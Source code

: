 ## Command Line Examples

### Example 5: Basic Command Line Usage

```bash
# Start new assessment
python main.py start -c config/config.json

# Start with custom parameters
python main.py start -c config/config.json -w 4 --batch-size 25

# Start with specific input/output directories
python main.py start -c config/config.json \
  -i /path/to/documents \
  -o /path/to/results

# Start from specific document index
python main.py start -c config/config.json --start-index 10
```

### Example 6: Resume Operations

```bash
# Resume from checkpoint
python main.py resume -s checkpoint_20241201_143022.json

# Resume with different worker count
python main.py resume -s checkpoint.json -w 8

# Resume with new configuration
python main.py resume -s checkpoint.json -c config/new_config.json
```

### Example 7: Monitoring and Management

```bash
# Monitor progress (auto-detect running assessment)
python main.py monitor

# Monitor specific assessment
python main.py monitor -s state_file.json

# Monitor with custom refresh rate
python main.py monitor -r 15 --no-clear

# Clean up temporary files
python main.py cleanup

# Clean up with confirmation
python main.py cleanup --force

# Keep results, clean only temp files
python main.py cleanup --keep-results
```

▸ EXERCISE DIRECTIONS
Transcribe all of the lines in the records precisely.

▸ RESULT
Source code

: ## Command Line Examples

### Example 5: Basic Command Line Usage

```bash
# Start new assessment
python main.py start -c config/config.json

# Start with custom parameters
python main.py start -c config/config.json -w 4 --batch-size 25

# Start with specific input/output directories
python main.py start -c config/config.json \
  -i /path/to/documents \
  -o /path/to/results

# Start from specific document index
python main.py start -c config/config.json --start-index 10
```

### Example 6: Resume Operations

```bash
# Resume from checkpoint
python main.py resume -s checkpoint_20241201_143022.json

# Resume with different worker count
python main.py resume -s checkpoint.json -w 8

# Resume with new configuration
python main.py resume -s checkpoint.json -c config/new_config.json
```

### Example 7: Monitoring and Management

```bash
# Monitor progress (auto-detect running assessment)
python main.py monitor

# Monitor specific assessment
python main.py monitor -s state_file.json

# Monitor with custom refresh rate
python main.py monitor -r 15 --no-clear

# Clean up temporary files
python main.py cleanup

# Clean up with confirmation
python main.py cleanup --force

# Keep results, clean only temp files
python main.py cleanup --keep-results
```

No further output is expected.